Additionally, EBITDA is recognized by most of our stakeholders, including analysts, creditors and investors, as a usual and relevant measure of cash generation from our operations. Our stakeholders also take into account the net debt/adjusted EBITDA ratio in order to identify how well we can generate cash to cover our debts.
In response to the staff’s comment, we believe presenting the non-GAAP measures mentioned in the staff’s question is useful for the purpose of computing the net debt/adjusted EBITDA ratio, which is an important metric defined in our Strategic Plan and relevant to our management, investors, analysts and creditors. In our future annual reports, we will include a statement consistent with the above explanation, disclosing the reasons why our management believes that the presentation of certain non-GAAP financial measures provides useful information to investors regarding our financial condition and results of operations, pursuant to Item 10(e)(1)(C) of Regulation S-K.

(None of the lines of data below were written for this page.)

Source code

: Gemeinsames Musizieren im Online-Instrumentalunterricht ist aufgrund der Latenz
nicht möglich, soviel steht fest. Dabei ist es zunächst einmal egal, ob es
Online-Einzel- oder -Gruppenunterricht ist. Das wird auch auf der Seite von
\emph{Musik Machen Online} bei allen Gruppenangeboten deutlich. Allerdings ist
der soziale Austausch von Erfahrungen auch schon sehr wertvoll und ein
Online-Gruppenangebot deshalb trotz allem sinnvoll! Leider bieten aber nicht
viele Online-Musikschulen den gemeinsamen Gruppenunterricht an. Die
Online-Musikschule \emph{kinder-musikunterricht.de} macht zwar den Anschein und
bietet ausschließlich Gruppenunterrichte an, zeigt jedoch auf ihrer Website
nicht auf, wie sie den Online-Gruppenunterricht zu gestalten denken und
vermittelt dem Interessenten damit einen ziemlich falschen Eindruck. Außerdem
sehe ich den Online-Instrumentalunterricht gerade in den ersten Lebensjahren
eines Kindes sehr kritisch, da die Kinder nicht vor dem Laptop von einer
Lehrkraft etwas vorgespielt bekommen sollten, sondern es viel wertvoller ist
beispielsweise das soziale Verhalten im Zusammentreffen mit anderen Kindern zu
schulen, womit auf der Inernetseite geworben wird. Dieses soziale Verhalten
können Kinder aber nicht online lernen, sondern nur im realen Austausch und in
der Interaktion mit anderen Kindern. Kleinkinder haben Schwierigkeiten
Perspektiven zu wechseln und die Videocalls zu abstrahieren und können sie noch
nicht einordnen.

Comment 3: Net Debt/Adjusted EBITDA Metric, page 143
You disclose on pages 143 and 144 that adjusted EBITDA is computed using EBITDA (net income before net finance income (expense), income taxes, depreciation, depletion and amortization) adjusted for equity-accounted investments, impairments, cumulative foreign exchange adjustments reclassified to the income statement, results from disposal and write-offs of assets, and foreign exchange gains and losses resulting from provisions for legal proceedings. This description appears to be inconsistent with your presentation of adjusted EBITDA in the table on page 144. Please revise your disclosure to resolve this apparent inconsistency. Additionally, if you have changed your method of calculating or presenting adjusted EBITDA then describe the reasons for the change.
Response:
We continue to consider adjusted EBITDA a liquidity measure and have not recently changed our method of calculating or presenting adjusted EBITDA. Given that we consider adjusted EBITDA a liquidity measure, we reconcile this measure to net cash from operating activities (as shown on page 144 of our 2019 Form 20-F), as presented in our consolidated statement of cash flows, which is the most directly comparable GAAP measure.
Our internal method of calculating adjusted EBITDA starts with EBITDA: we adjust net income before net finance income (expense), income taxes, depreciation, depletion and amortization) for equity-accounted investments, impairments, cumulative foreign exchange adjustments reclassified to the income statement, results from disposal and write-offs of assets, and foreign exchange gains and losses resulting from provisions for legal proceedings. The components used for calculating adjusted EBITDA for 2019 and 2018 are detailed in the below table:
US$ million | 2019 | 2018 |
Net income (loss) | 7,803 | 6,571 |
Net finance income (expense) | 8,764 | 6,484 |
Income taxes | 4,200 | 4,256 |
Depreciation, depletion and amortization | 14,836 | 11,912 |
EBITDA | 35,603 | 29,223 |
Results in equity-accounted investments | (153) | (523) |
Impairment | 2,848 | 2,005 |
Reclassification of cumulative translation adjustment - CTA | 34 | - |
Results on disposal/write-offs of assets and on remeasurement of investment retained with loss of control | (6,046) | (416) |
Foreign exchange gains or losses on provisions for legal proceedings | 120 | 456 |
Adjusted EBITDA from continuing operations | 32,406 | 30,745 |
Adjusted EBITDA from discontinued operations | 301 | 757 |
Adjusted EBITDA | 32,707 | 31,502 |
We provide a description of our calculation of adjusted EBITDA on pages 143 and 144 of our 2019 Form 20-F, which relevant disclosure was extracted from our consolidated financial statements for the year ended December 31, 2019.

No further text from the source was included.